Rivian’s CEO talks R2 and R3 launch, and why he has ‘complete certainty’ EVs will win

Roger Stringer Roger Stringer
March 08, 2024
4 min read
Rivian’s CEO talks R2 and R3 launch, and why he has ‘complete certainty’ EVs will win

Abigail Bassett, for The Verge:

In a packed theater in Laguna Beach on Thursday morning, Rivian founder and CEO RJ Scaringe opened his presentation to resounding whoops from the audience, well before the company unveiled its three buzzy new vehicles, the Rivian R2, R3, and R3X.

While it’s not uncommon to pack a room with fans for a vehicle launch, it is unusual for the CEO of a car company outside of Elon Musk to get the kind of response that Scaringe did. For a vehicle unveiling to feel upbeat and exciting without feeling cringe is even rarer.

“Every decision we’ve made, the products, the strategy, what we’re building, how we go about building our business, the way we structure our teams, the way we think about our culture, has been built around this culture of keeping the world adventurous forever,” Scaringe says.

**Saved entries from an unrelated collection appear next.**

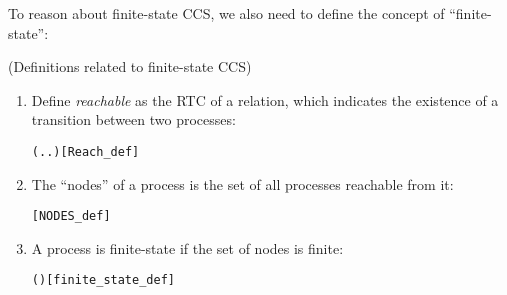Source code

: 
To reason about finite-state CCS, we also need to define the concept
of ``finite-state'':
\begin{definition}{(Definitions related to finite-state CCS)}
\begin{enumerate}
\item Define \emph{reachable} as the RTC of a relation, which
  indicates the existence of a transition between two processes:
\begin{alltt}
 \HOLSymConst{\HOLTokenDefEquality{}} (\HOLTokenLambda{} . \HOLSymConst{\HOLTokenExists{}}.  \HOLTokenTransBegin{}\HOLTokenTransEnd {})\HOLSymConst{\HOLTokenSupStar{}}\hfill[Reach_def]
\end{alltt}
\item The ``nodes'' of a process is the set of all processes reachable
  from it:
\begin{alltt}
  \HOLSymConst{\HOLTokenDefEquality{}} \HOLTokenLeftbrace{} \HOLTokenBar{}   \HOLTokenRightbrace{}\hfill[NODES_def]
\end{alltt}
\item A process is finite-state if the set of nodes is finite:
\begin{alltt}
  \HOLSymConst{\HOLTokenDefEquality{}}  ( )\hfill[finite_state_def]
\end{alltt}
\end{enumerate}
\end{definition}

Throughout his presentation, Scaringe kept underlining the “forever” part of Rivian’s mission statement, which, given the company’s well-documented financial troubles over the last few months, recent rounds of layoffs, and its announcement yesterday that it’s pausing its $5 billion Georgia plant for an undetermined amount of time, seems somewhat disconnected from the realities facing the company today.

It’s not just Rivian, either. EV sales growth has gone from rocket speed to glacial, with many automakers putting factories, investments, and whole model lineups on ice. But Scaringe says it’s too late to go back.

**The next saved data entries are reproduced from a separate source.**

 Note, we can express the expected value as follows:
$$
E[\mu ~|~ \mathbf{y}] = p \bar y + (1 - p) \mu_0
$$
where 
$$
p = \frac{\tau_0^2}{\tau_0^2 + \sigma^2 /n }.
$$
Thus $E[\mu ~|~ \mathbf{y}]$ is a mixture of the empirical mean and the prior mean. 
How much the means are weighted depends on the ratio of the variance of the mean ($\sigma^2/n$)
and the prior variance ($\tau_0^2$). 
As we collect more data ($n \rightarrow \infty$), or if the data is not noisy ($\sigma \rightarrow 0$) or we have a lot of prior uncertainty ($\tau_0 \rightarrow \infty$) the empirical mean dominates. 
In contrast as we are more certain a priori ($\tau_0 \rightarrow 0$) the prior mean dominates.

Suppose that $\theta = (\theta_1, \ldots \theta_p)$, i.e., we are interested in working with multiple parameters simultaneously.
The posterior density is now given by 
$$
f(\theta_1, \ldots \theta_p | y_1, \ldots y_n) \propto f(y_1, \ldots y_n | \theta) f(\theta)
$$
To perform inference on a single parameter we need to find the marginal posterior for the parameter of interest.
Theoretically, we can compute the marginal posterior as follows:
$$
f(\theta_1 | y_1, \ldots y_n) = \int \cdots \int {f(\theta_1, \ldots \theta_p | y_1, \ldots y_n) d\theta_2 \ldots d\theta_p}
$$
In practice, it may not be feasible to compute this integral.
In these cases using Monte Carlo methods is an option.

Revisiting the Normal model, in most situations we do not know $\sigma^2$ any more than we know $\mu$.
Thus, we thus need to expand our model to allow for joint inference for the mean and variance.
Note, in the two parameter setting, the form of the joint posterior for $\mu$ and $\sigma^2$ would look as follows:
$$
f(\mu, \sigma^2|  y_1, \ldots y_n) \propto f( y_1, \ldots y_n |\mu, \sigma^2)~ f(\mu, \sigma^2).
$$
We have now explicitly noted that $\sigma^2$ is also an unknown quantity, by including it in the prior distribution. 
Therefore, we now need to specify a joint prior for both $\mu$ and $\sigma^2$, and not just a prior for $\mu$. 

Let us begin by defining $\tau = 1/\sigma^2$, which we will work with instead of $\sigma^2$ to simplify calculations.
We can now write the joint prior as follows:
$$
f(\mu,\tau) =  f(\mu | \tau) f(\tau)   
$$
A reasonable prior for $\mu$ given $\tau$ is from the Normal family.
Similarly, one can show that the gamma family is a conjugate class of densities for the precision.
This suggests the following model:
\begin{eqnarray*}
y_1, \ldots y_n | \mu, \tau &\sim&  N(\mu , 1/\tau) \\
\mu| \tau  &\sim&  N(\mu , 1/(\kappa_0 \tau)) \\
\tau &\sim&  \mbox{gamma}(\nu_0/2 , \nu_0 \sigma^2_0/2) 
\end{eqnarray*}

“I would say with absolute and complete certainty that the entire world is going to convert to electric vehicles,” Scaringe tells The Verge following yesterday’s event. “I’ve never been more bullish on electrification. I’ve never been more bullish on Rivian.”

[...]

Rivian learned a lot when it decided — perhaps foolishly — to launch and build two brand-new vehicles, the R1T and R1S, simultaneously. It’s something Scaringe says has never gotten any easier over time. The company learned a lot from the experience and has since found ways to make smart tradeoffs to keep the upcoming R2 at that magic $45,000 starting price.

For one, Scaringe says the R2 will be less complex than the R1 vehicles. It won’t have adaptive air suspension, but rather a fixed suspension that will build on what the company learned from the R1 line. The R2 also won’t get other small creature comforts, like the removable Bluetooth speaker, which is standard on the R1T and R1S. (The flashlight in the door will remain.)

But Scaringe says that the R2 will still be off-road capable. And it will showcase a handful of fun, new features, like seats that fold flat for in-car camping; a rear-lift window for surfboard storage; chunky scroll wheels for anyone irked by the loss of physical buttons to screens; and cavernous glove compartments — presumedly for all the gloves.

The company won’t launch both the R2 and R3 at the same time, either. The R2 will come first, and they’re currently showing off the R3 as a “very close sibling” to the R2.

Rivian’s future is clouded in doubt. It’s cash pile is dwindling. Its factory plans look grim. But the company continues to project optimism — even in the face of financial oblivion.

Elon Musk’s Cybertruck may be a vehicle for the end of the world. Rivian’s R2 and R3 are asking us to imagine a much kinder and more hopeful future.